Subtitles have (almost) nothing to do with the video codec. AVI, MKV, MP4, etc. are container formats that are used to multiplex multiple streams of media (video, audio, subtitles) into a single stream/file. In contrast, AV1, x264, HEVC, etc. are video codecs stored inside a multiplex. Perhaps confusingly, he MPEG LA (which standardised x264 and HEVC) is also responsible for the MP4 container.
> the MPEG LA (which standardised x264 and HEVC) is also responsible for the MP4 container.
The MPEG LA is just a licensing administrator formed by companies owning MPEG patents, they didn't standardize anything nor are they responsible for MP4 container.
You're absolutely right, sorry for getting this wrong. My mistake was to assume that the body that sells you the license is also responsible for the standardisation, but as you described, this is not true.

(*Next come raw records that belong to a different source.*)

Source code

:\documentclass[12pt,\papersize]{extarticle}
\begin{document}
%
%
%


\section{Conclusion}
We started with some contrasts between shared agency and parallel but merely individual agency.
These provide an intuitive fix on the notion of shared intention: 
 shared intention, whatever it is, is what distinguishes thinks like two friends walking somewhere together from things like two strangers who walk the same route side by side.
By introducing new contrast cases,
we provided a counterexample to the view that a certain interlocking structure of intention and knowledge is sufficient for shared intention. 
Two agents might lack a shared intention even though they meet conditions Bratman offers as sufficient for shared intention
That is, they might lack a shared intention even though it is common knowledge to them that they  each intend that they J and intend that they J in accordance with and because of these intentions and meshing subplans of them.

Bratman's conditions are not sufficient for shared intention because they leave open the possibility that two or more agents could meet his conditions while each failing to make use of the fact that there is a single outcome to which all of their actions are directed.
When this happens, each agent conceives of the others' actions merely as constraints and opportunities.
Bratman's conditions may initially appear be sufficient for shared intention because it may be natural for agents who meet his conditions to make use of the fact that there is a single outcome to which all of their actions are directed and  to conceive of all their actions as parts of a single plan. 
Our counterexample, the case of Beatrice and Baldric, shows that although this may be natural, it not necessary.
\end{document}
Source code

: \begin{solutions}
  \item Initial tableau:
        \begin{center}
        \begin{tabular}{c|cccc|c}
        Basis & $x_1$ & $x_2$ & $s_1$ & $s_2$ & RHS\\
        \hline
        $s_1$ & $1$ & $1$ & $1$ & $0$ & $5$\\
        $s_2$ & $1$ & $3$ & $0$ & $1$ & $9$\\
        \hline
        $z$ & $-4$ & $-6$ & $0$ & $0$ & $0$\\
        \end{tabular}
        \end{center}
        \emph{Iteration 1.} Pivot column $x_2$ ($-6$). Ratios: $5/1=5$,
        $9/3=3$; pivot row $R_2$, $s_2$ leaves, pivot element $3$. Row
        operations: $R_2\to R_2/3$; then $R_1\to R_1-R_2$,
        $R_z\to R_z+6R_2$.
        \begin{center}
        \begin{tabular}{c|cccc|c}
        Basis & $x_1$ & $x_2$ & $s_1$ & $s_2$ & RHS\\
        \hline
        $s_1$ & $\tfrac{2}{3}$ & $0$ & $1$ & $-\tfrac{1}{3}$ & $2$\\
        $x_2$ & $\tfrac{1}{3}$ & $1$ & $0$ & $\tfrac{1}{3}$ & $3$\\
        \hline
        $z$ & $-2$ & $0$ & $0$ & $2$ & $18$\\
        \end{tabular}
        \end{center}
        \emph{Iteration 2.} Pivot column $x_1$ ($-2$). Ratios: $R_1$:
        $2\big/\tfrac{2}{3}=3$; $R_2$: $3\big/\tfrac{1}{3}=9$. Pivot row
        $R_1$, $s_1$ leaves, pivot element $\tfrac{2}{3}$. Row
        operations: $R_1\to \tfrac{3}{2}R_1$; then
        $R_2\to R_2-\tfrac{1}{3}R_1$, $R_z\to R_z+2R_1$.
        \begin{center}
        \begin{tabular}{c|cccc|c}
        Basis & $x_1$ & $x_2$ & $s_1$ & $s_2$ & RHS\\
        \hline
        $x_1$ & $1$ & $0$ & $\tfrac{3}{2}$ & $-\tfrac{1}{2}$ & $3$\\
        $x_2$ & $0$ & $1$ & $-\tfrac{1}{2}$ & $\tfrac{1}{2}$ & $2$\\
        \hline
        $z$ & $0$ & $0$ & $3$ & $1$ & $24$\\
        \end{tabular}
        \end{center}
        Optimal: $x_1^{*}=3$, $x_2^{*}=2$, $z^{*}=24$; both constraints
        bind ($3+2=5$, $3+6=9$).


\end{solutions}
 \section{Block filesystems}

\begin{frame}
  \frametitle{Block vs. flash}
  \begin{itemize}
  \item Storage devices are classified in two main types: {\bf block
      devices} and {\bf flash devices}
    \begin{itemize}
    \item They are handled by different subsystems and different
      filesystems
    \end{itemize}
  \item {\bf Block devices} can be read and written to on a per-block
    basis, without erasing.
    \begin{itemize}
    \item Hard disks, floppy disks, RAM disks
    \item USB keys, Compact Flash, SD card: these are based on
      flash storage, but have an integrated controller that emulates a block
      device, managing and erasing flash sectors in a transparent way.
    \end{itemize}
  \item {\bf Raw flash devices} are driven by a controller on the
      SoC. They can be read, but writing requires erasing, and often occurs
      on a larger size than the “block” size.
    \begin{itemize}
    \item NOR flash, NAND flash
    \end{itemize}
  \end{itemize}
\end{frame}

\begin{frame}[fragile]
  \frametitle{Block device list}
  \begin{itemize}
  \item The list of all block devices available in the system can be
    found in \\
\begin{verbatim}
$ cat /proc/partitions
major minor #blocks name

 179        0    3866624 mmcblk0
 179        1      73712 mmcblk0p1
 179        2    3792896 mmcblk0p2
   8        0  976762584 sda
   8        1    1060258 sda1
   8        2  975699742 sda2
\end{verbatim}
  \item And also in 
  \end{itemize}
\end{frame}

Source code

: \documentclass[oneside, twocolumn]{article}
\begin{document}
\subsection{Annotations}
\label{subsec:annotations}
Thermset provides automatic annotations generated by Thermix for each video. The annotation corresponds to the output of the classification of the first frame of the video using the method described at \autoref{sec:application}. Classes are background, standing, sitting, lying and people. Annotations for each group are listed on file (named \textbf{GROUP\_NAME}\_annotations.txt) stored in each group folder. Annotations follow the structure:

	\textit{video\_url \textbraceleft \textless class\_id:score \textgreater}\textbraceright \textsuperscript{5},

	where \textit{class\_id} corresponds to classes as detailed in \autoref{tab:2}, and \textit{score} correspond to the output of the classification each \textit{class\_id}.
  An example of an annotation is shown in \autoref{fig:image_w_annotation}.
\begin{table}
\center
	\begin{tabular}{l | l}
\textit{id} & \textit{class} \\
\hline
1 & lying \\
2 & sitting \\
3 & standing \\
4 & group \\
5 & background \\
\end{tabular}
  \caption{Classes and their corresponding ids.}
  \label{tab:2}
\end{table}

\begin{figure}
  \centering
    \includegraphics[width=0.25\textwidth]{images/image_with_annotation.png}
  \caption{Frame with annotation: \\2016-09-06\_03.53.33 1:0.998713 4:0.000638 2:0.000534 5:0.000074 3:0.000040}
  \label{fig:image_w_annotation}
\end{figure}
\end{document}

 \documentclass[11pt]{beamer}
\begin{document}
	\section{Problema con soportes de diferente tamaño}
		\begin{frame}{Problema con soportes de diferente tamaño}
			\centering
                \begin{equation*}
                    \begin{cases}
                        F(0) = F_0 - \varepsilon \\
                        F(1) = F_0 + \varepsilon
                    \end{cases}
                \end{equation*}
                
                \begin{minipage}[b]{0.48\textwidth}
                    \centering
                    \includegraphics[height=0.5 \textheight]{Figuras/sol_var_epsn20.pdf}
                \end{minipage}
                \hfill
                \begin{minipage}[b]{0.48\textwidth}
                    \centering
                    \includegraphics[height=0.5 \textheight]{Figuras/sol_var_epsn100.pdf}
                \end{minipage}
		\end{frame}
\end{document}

This is correct. The reason that the scene uses MKV is because it has better support for multiple audio, video, and subtitle streams and handles streaming as well as "streaming" from RAR compressed and split archive files.
Damn. How embarrassing! Two major factual mistakes in two sentences while nitpicking at someone else's mistakes on the internet. I of course meant to write h264 ;-)
Unless you encode the subtitles directly on the video stream, this is a container solution, the previous Google codecs (vp8/vp9) uses webm, which in turn is based upon mkv, so I would assume AV1 supports subtitles as easily if it uses webm as well.
webm is just a subset of MKV. They limited the codecs/options so that it would be easier have complete webm compatibility. (Whereas "full" MKV compatibility doesn't really make sense because it has ~infinite codecs you would need to support)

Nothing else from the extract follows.